---------- EXERCISE MATERIALS

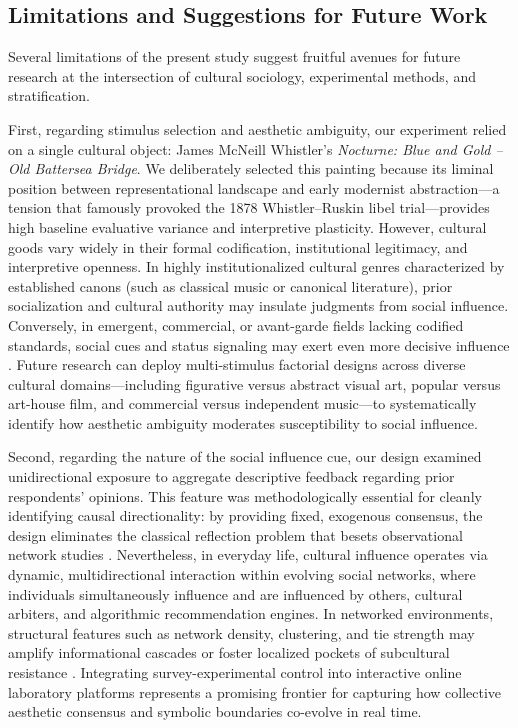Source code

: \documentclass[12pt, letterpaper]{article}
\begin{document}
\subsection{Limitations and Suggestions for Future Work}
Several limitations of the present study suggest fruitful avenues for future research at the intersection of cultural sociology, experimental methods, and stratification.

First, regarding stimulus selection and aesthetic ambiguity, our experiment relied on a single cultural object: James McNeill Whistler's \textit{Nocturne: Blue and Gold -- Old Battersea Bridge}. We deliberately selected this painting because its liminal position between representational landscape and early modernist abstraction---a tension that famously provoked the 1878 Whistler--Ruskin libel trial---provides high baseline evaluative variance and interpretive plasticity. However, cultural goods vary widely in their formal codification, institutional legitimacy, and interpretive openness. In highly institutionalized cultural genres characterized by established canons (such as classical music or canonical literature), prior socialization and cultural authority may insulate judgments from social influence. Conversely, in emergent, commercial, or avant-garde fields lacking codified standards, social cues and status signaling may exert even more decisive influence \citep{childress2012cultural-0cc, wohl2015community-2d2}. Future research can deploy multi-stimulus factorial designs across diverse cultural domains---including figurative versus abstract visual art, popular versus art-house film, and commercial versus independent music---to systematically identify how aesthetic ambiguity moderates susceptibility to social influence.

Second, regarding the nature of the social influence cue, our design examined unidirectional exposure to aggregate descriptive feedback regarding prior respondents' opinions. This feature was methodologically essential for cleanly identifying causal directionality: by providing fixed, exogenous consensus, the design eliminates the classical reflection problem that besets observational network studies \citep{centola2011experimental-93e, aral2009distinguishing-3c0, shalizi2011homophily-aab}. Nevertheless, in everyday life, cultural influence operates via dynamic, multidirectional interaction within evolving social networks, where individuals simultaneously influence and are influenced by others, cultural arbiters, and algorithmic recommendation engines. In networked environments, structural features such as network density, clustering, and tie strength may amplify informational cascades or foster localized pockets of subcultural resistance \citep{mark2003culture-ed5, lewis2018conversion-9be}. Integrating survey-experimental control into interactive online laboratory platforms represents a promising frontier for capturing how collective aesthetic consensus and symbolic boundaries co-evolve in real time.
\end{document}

--------------------
---------- EXERCISE MATERIALS

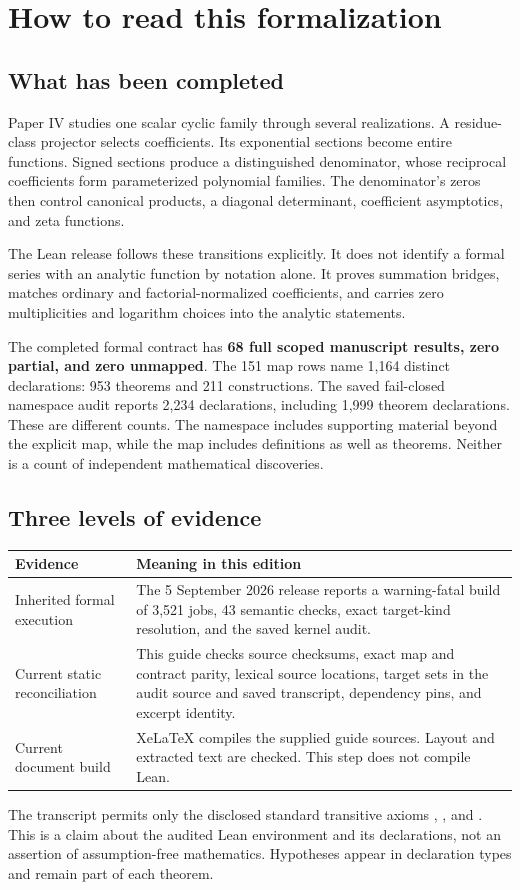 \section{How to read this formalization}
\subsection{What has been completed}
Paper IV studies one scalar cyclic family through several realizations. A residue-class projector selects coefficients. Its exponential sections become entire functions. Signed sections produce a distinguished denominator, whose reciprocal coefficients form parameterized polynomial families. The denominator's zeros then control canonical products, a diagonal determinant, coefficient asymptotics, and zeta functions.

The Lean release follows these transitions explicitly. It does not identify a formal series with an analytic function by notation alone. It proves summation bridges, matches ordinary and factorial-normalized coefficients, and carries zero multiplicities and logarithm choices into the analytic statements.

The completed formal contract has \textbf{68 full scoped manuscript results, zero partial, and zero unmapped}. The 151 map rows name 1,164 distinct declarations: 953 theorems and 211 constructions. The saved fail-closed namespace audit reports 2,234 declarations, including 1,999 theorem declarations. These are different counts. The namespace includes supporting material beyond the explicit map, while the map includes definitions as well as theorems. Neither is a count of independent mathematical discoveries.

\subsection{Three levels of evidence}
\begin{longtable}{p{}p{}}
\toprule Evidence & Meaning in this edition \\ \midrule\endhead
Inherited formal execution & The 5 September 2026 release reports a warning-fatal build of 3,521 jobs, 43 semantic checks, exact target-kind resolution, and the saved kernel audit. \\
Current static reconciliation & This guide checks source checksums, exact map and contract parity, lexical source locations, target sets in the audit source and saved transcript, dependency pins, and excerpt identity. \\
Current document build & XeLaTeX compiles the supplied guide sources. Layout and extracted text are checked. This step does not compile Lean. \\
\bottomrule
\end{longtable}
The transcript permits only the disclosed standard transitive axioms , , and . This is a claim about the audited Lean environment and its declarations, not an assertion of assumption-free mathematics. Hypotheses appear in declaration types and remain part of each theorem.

--------------------
---------- EXERCISE MATERIALS

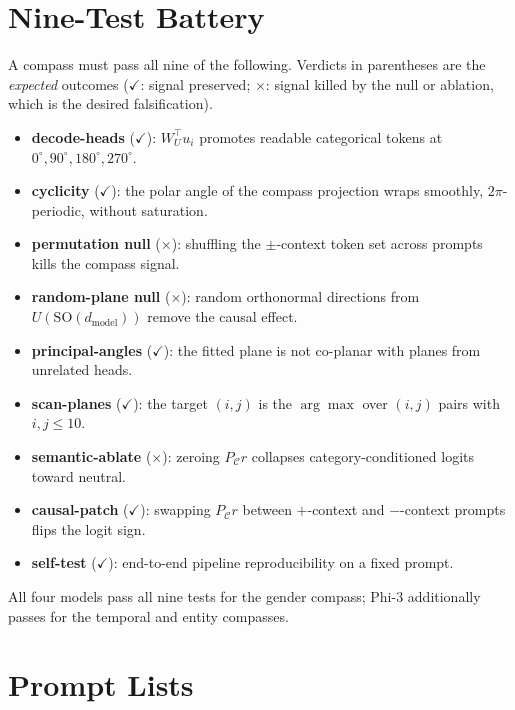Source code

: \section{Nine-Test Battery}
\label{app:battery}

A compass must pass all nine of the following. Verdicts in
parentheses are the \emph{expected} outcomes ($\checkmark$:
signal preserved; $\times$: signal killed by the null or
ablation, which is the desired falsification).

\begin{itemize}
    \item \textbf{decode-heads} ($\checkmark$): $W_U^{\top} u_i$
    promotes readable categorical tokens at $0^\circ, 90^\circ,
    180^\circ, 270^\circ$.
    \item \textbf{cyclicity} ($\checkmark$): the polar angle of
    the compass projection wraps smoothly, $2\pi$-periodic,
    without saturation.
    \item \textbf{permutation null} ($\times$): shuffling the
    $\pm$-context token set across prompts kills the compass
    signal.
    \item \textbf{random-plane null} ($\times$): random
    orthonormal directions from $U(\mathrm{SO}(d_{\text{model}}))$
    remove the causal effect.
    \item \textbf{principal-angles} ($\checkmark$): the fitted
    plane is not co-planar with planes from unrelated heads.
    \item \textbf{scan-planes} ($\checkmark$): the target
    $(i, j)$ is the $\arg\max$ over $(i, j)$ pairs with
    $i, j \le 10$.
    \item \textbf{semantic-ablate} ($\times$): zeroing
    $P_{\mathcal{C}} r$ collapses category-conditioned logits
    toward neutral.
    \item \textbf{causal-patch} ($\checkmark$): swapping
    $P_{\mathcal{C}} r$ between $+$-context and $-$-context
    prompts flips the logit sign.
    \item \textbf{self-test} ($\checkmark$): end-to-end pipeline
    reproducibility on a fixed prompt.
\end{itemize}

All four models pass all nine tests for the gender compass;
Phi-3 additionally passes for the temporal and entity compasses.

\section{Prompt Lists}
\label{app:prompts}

--------------------

Count the lines above with the string "null"; report only that figure.

→ EXPECTED ANSWER
3